The input Start Marker
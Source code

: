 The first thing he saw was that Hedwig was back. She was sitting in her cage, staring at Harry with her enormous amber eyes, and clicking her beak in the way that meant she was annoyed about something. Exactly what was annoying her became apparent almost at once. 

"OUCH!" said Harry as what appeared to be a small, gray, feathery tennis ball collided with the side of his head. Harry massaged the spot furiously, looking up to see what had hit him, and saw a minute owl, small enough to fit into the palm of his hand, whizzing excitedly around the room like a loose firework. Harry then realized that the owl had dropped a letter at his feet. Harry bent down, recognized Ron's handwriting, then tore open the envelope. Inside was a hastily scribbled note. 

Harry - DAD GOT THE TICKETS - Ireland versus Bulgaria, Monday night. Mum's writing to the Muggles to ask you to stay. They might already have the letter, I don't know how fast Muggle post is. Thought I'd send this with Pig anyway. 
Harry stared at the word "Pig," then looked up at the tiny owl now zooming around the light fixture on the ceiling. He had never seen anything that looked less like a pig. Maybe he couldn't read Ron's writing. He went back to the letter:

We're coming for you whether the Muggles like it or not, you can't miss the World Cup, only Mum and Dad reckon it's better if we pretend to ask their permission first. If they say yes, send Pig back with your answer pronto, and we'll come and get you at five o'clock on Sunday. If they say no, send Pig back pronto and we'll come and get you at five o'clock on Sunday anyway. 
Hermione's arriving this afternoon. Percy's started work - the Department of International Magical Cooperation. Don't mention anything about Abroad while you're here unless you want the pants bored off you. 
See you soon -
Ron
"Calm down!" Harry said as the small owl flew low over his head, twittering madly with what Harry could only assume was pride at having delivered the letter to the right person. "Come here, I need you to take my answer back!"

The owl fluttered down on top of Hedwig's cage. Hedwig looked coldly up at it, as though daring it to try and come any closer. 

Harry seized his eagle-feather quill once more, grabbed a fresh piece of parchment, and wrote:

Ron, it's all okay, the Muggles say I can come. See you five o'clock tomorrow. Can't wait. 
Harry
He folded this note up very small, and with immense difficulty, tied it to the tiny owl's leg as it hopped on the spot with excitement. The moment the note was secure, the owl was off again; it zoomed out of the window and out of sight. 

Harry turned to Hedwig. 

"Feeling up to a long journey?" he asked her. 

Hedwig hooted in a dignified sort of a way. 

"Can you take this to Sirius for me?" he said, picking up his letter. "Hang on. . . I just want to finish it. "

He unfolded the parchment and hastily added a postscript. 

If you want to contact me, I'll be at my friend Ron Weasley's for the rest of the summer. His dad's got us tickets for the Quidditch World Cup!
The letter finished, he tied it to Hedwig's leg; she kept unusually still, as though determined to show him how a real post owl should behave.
The input End Marker
§ Work order: Note each line above that holds "here", then copy all of them.

§ Answer to this problem:
Hermione's arriving this afternoon. Percy's started work - the Department of International Magical Cooperation. Don't mention anything about Abroad while you're here unless you want the pants bored off you. 
"Calm down!" Harry said as the small owl flew low over his head, twittering madly with what Harry could only assume was pride at having delivered the letter to the right person. "Come here, I need you to take my answer back!"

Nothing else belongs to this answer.